Wrong! The (exponentiated) coefficients of logistic regression are interpreted as “the odds you see Y given Factor Z are X times larger”.

Phrases like “X times more likely” allude to the the probability of the event. If the probability of getting some event is 10%, and the probability of getting some other event is 20%, then you are 2 times more likely to get the latter event than the former.

This kind of comparison between two probabilities is called “the relative risk” (or risk ratio, or lift, it really depends on where you work). The coefficients of a logistic regression are not risk ratios, nor are they log risk ratios; they are log odds ratios.

Now, it is actually fine to make this mistake under a few conditions. Namely, when a) the odds ratio is sufficiently small, and/or b) the baseline risk is sufficiently small. You can see this on the plot below which plots the odds ratios and corresponds risk ratios for various baseline risks. On the whole though, you shouldn’t interpret any output from logistic regression as a risk ratio unless you explicitly go out of our way to estimate that quantity.

import numpy as np
import matplotlib.pyplot as plt
import as cm
from mpl_toolkits.axes_grid1.inset_locator import inset_axes

p1 = np.array([0.01, 0.05, 0.1, 0.15, 0.20])

rr = np.linspace(1, 4.9, 500)

fig, ax = plt.subplots(dpi=240)
ax.set_xlim(1, 5)
ax.set_ylim(1, 5)

# Set light gray background

# Set white grid lines
ax.grid(color='white', linestyle='-', linewidth=0.5)

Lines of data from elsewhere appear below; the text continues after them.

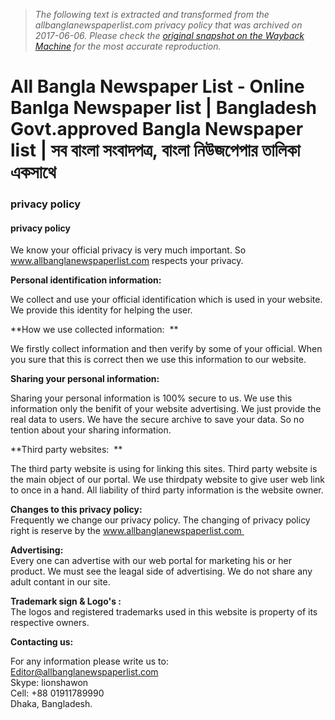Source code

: > *The following text is extracted and transformed from the allbanglanewspaperlist.com privacy policy that was archived on 2017-06-06. Please check the [original snapshot on the Wayback Machine](https://web.archive.org/web/20170606101414id_/http%3A//www.onlinebanglanewspaperlist.com/ppage.php%3Fp%3Dprivacy%2520policy) for the most accurate reproduction.*

# All Bangla Newspaper List - Online Banlga Newspaper list | Bangladesh Govt.approved Bangla Newspaper list | সব বাংলা সংবাদপত্র, বাংলা নিউজপেপার তালিকা একসাথে

### privacy policy

#### privacy policy

We know your official privacy is very much important. So www.allbanglanewspaperlist.com respects your privacy.

**Personal identification information:**

  
We collect and use your official identification which is used in your website. We provide this identity for helping the user.

**How we use collected information:  **

  
We firstly collect information and then verify by some of your official. When you sure that this is correct then we use this information to our website. 

**Sharing your personal information:**

  
Sharing your personal information is 100% secure to us. We use this information only the benifit of your website advertising. We just provide the real data to users. We have the secure archive to save your data. So no tention about your sharing information.

**Third party websites:  **

  
The third party website is using for linking this sites. Third party website is the main object of our portal. We use thirdpaty website to give user web link to once in a hand. All liability of third party information is the website owner.

  
**Changes to this privacy policy:**  
Frequently we change our privacy policy. The changing of privacy policy right is reserve by the www.allbanglanewspaperlist.com 

**Advertising:**  
Every one can advertise with our web portal for marketing his or her product. We must see the leagal side of advertising. We do not share any adult contant in our site.

  
**Trademark sign & Logo's :**  
The logos and registered trademarks used in this website is property of its respective owners.

**Contacting us:**

  
For any information please write us to:   
Editor@allbanglanewspaperlist.com  
Skype: lionshawon  
Cell: +88 01911789990  
Dhaka, Bangladesh.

ax.plot([0, 5], [0, 5], 'k--')

cmap = cm.get_cmap('magma')
colors = cmap(np.linspace(0, 1, len(p1)))

for i, p in enumerate(p1):
    p2 = rr * p
    odr = p2 * (1 - p) / ((1 - p2) * p)
    ax.plot(rr, odr, label=f"{p:.2f}", color=colors[i])

# Move legend outside the plot axis to the right
ax.legend(title="Baseline risk", loc='center left', bbox_to_anchor=(1, 0.5))

# Set y ticks to [1, 2, 3, 4, 5]
ax.set_yticks([1, 2, 3, 4, 5])
ax.set_xticks([1, 2, 3, 4, 5])
ax.set_xlabel('Relative Risk')
ax.set_ylabel('Odds Ratio')

# Add zoom inset region axis on the bottom center
axins = ax.inset_axes(
    [0.6, 0.1, 0.47*0.75, 0.47*0.75],  # Adjusted position
    xlim=(1, 1.5), ylim=(1, 1.5), xticks=[1, 1.25, 1.5], yticks=[1, 1.25, 1.5])
axins.plot([0, 5], [0, 5], 'k--')
axins.grid(color='white', linestyle='-', linewidth=0.5)

for i, p in enumerate(p1):
    p2 = rr * p
    odr = p2 * (1 - p) / ((1 - p2) * p)
    axins.plot(rr, odr, label=f"{p:.2f}", color=colors[i])

# Use ax.indicate_inset_zoom to draw a rectangle around the zoomed-in region
ax.indicate_inset_zoom(axins, edgecolor="black")
How the relative risk and odds ratio differ for various baseline risks. For each basline risk, we can compute the associated probabiltity given the relative risk. Given that probability, we can also compute the odds ratio.